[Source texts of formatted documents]
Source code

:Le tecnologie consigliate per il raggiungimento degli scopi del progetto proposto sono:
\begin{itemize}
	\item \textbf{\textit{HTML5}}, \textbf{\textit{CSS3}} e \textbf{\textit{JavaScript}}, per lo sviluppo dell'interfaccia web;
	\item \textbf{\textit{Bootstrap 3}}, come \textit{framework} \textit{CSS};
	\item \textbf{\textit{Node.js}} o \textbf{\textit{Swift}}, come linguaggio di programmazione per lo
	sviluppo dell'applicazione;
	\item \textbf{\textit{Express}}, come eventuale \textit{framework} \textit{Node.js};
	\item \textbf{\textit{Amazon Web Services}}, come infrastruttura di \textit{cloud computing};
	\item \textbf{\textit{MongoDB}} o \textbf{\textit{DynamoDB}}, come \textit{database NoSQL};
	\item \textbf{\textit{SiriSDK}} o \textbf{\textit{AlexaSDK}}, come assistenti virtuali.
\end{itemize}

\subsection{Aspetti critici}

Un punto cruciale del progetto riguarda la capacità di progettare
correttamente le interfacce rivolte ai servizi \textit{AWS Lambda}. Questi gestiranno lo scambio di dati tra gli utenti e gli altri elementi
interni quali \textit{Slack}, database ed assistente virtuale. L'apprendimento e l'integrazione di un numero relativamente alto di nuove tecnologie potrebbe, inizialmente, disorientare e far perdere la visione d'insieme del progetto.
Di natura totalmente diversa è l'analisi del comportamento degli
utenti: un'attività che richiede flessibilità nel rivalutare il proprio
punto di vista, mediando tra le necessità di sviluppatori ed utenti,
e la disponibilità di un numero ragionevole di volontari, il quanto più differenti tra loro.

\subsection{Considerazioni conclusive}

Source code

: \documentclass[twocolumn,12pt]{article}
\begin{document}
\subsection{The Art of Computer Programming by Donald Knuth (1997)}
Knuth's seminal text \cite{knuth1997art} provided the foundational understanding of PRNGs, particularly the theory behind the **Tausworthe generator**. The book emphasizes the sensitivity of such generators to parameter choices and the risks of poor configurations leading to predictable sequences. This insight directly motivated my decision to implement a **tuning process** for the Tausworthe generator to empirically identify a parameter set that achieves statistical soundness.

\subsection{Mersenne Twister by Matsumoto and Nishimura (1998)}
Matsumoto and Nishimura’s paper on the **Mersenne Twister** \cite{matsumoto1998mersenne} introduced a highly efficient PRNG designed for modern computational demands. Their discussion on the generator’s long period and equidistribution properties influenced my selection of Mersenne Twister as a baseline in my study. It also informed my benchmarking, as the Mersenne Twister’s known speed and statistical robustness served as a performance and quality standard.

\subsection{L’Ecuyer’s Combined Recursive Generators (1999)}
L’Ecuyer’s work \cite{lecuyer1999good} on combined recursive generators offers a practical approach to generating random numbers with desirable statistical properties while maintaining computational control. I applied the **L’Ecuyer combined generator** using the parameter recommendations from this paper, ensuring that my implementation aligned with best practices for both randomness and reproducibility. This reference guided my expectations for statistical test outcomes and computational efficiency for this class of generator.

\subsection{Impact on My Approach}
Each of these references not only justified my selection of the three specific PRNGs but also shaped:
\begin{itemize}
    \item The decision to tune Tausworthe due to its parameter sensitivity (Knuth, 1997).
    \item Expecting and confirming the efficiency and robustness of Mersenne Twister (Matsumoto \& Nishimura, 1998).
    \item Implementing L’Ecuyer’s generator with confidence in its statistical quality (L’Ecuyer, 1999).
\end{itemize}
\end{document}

TO DO: Using the records above, gather all lines where the string "Node" is present.

ANSWER TO THE EXERCISE:
	\item \textbf{\textit{Node.js}} o \textbf{\textit{Swift}}, come linguaggio di programmazione per lo
	\item \textbf{\textit{Express}}, come eventuale \textit{framework} \textit{Node.js};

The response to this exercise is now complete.